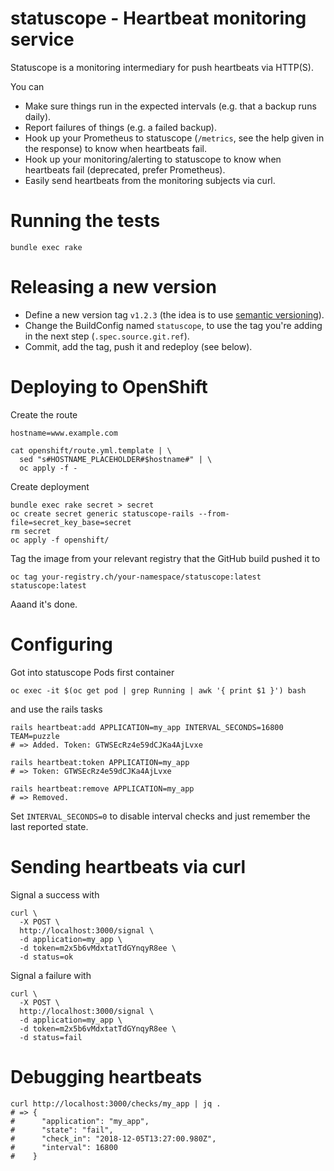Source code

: # statuscope - Heartbeat monitoring service

Statuscope is a monitoring intermediary for push heartbeats via HTTP(S).

You can

* Make sure things run in the expected intervals (e.g. that a backup runs daily).
* Report failures of things (e.g. a failed backup).
* Hook up your Prometheus to statuscope (`/metrics`, see the help given in the response) to know when heartbeats fail.
* Hook up your monitoring/alerting to statuscope to know when heartbeats fail (deprecated, prefer Prometheus).
* Easily send heartbeats from the monitoring subjects via curl.

# Running the tests

    bundle exec rake

# Releasing a new version

* Define a new version tag `v1.2.3` (the idea is to use [semantic versioning](https://semver.org/)).
* Change the BuildConfig named `statuscope`, to use the tag you're adding in the next step (`.spec.source.git.ref`).
* Commit, add the tag, push it and redeploy (see below).

# Deploying to OpenShift

Create the route

    hostname=www.example.com

    cat openshift/route.yml.template | \
      sed "s#HOSTNAME_PLACEHOLDER#$hostname#" | \
      oc apply -f -

Create deployment

    bundle exec rake secret > secret
    oc create secret generic statuscope-rails --from-file=secret_key_base=secret
    rm secret
    oc apply -f openshift/

Tag the image from your relevant registry that the GitHub build pushed it to

    oc tag your-registry.ch/your-namespace/statuscope:latest statuscope:latest

Aaand it's done.

# Configuring

Got into statuscope Pods first container

    oc exec -it $(oc get pod | grep Running | awk '{ print $1 }') bash

and use the rails tasks

    rails heartbeat:add APPLICATION=my_app INTERVAL_SECONDS=16800 TEAM=puzzle
    # => Added. Token: GTWSEcRz4e59dCJKa4AjLvxe

    rails heartbeat:token APPLICATION=my_app
    # => Token: GTWSEcRz4e59dCJKa4AjLvxe

    rails heartbeat:remove APPLICATION=my_app
    # => Removed.

Set `INTERVAL_SECONDS=0` to disable interval checks and just remember the last
reported state.

# Sending heartbeats via curl

Signal a success with

    curl \
      -X POST \
      http://localhost:3000/signal \
      -d application=my_app \
      -d token=m2x5b6vMdxtatTdGYnqyR8ee \
      -d status=ok

Signal a failure with

    curl \
      -X POST \
      http://localhost:3000/signal \
      -d application=my_app \
      -d token=m2x5b6vMdxtatTdGYnqyR8ee \
      -d status=fail

# Debugging heartbeats

    curl http://localhost:3000/checks/my_app | jq .
    # => {
    #      "application": "my_app",
    #      "state": "fail",
    #      "check_in": "2018-12-05T13:27:00.980Z",
    #      "interval": 16800
    #    }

# # # # # # #

- _EXERCISE_
When the word "Hook" occurs in a line above, list that line.

- _TASK RESULT_
* Hook up your Prometheus to statuscope (`/metrics`, see the help given in the response) to know when heartbeats fail.
* Hook up your monitoring/alerting to statuscope to know when heartbeats fail (deprecated, prefer Prometheus).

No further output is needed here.